Jonathan Schofield talks us through some of the characters we pass almost every day
Yesterday, we published an article examining why removing the statue of Robert Peel in Piccadilly Gardens is not a sound idea.
If we are talking specifically about slavery, few of the old Victorians in Manchester could be said to be directly tarnished. These include John Bright, Richard Cobden, Abraham Lincoln, Bishop Fraser, Prince Albert, James Watt, John Dalton and Joseph Brotherton.
Of course this is not to say they didn’t have aspects of their lives that might be judged ill by many today.
The tentacles of that trade in our fellow humans reaches out from the past into a bewildering number of nooks and crannies
The Duke of Wellington in Piccadilly Gardens was a soldier and later a deeply unpleasant Prime Minister. He extended British rule in India, which might condemn him as an Empire builder, but he was no slaver.
There are two much more problematic statues. Oliver Heywood, born 1825, who has a statue in Albert Square, was one of the great Manchester philanthropists, and again might be judged by the sins of the father or, in his case, the grandfather, if people want to strain for attributing guilt. The grandfather, Benjamin Heywood, had been part of a partnership which traded in African slaves from Liverpool and was involved in 133 slave ship voyages.

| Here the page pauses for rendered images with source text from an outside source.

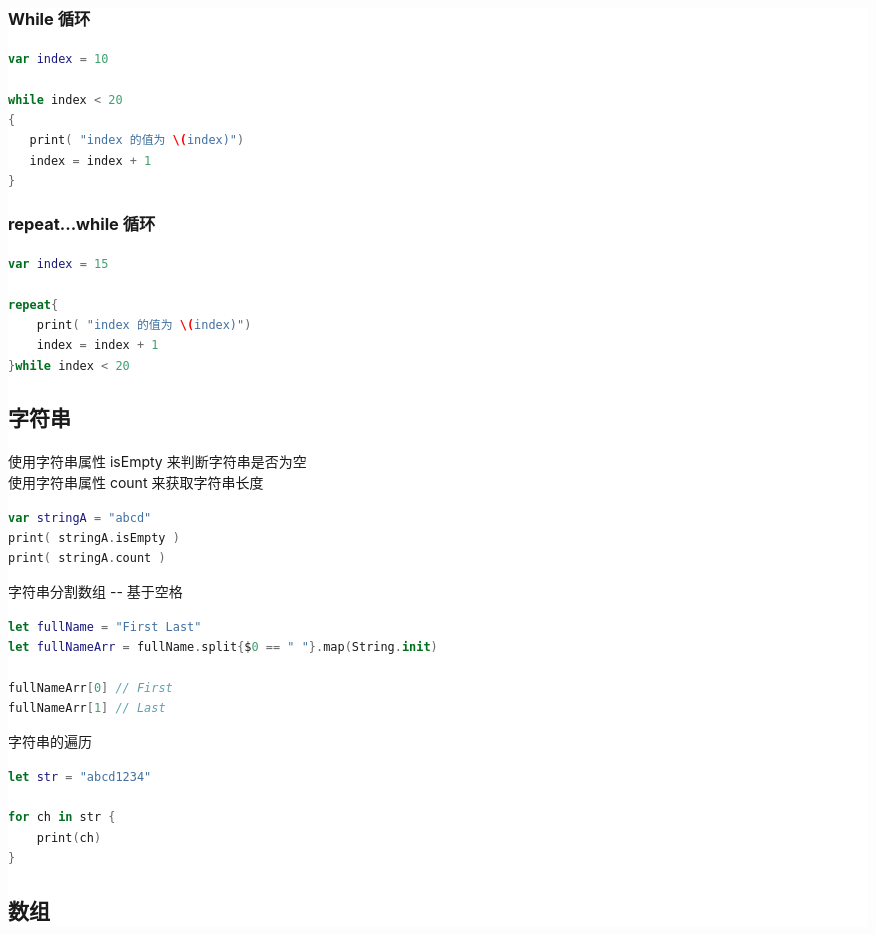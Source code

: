 
### While 循环

```swift
var index = 10

while index < 20 
{
   print( "index 的值为 \(index)")
   index = index + 1
}
```

### repeat...while 循环

```swift
var index = 15

repeat{
    print( "index 的值为 \(index)")
    index = index + 1
}while index < 20
```


## 字符串

使用字符串属性 isEmpty 来判断字符串是否为空  
使用字符串属性 count 来获取字符串长度

```swift
var stringA = "abcd"
print( stringA.isEmpty )
print( stringA.count )
```

字符串分割数组 -- 基于空格
```swift
let fullName = "First Last"
let fullNameArr = fullName.split{$0 == " "}.map(String.init)

fullNameArr[0] // First
fullNameArr[1] // Last
```

字符串的遍历
```swift
let str = "abcd1234"

for ch in str {
    print(ch)
}
```

## 数组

By the 1780s the Heywoods had settled in Manchester and set up a banking business. Their ties with slavery were cut. Oliver’s dad, Benjamin, who joined the bank in 1814, was an abolitionist. Indeed the father and the son were great supporters of workers’ education and generous donors to all manner of worthy causes. Yet there is no doubt that the money behind the initial setting up of Heywood’s Bank had blood on its hands.
The link with slavery and William Gladstone is much clearer, but the failing again lies with a relation, his father, not he. His statue stands next to Oliver Heywood’s in Albert Square. Gladstone’s father John was a Scot who moved to Liverpool with his wife as he saw great wealth could be made in the city as a merchant. To this end he acquired plantations in Jamaica and British Guyana and he kept on acquiring them until he became one of the world’s largest slave-owners. He held 1309 slaves in British Guyana alone.
By the 1830s the demand for the abolition of slave labour in the British Empire was growing (the trade had been abolished in 1807). Liverpool-born William, in his maiden speech as an MP in 1833, the year of abolition, did not defend the institution of slavery but was hardly loud in his condemnation of the vile practice. Worse, he argued that plantation owners such as his father should be given a fair deal in compensation.
His daddy got a very fair deal - the largest pay-out of all, £93,526. This (according to the money converter I used) would be over £10m today. Having a father with that amount of capital behind him was a leg-up for the young politician. By the end of his life, the four-time UK Prime Minister was GOM, the Grand Old Man of Liberal politics. And, since Manchester was a liberal city, he was honoured with a statue in Albert Square.
By then his connection with slavery had been conveniently forgotten; instead his reputation of standing for reform and progress, for promoting Irish Home Rule, the widening of the franchise and fair conditions for workers were emphasised.
He had certainly become forcefully anti-slavery himself by 1850, when he gave a speech in the House of Commons. He said: "With regard to the slave trade, I can find no word sufficiently strong to characterise its enormous iniquity. I believe the slave trade be by far the foulest crime that taints the history of mankind in any Christian or pagan country."
Back to Heywood.
It’s the ripples that spread from slavery and the money it made that makes the whole issue so complicated. Heywood’s Bank was acquired by the Manchester & Salford Bank, then William Deacon’s Bank and then the Royal Bank of Scotland which, of course, still exists.
Meanwhile Benjamin Heywood had been a founder of the Mechanics Institute in 1824 to assist workers gain new skills. The Mechanics Institute is the ancestor of the Technical School, which became the University of Manchester Institute of Science and Technology which merged with the Victoria University of Manchester to become the present University of Manchester in 2004.
So, the logo of the university bears the date 1824, the founding of the Mechanics Institute, which was undoubtedly a good thing, but was partly set up by money from Benjamin Heywood who owned a bank which had been set up with money which had been involved with slavery. More, the People’s History Museum, a museum dedicated to social justice and equality, rents part of the Mechanics Institute on Princess Street and was once located there.
So it could be argued that the Royal Bank of Scotland, the University and the People’s History Museum all have the blood curse of slavery.
The tentacles of that trade in our fellow humans reaches out from the past into a bewildering number of nooks and crannies. Yet, of course, it would seem that by any measure both Oliver Heywood and his father Benjamin Heywood were good and kind men. The fact their ancestor, that other Benjamin, felt it right to make money through human misery and bondage condemns him but does not change the fact that his descendants were different.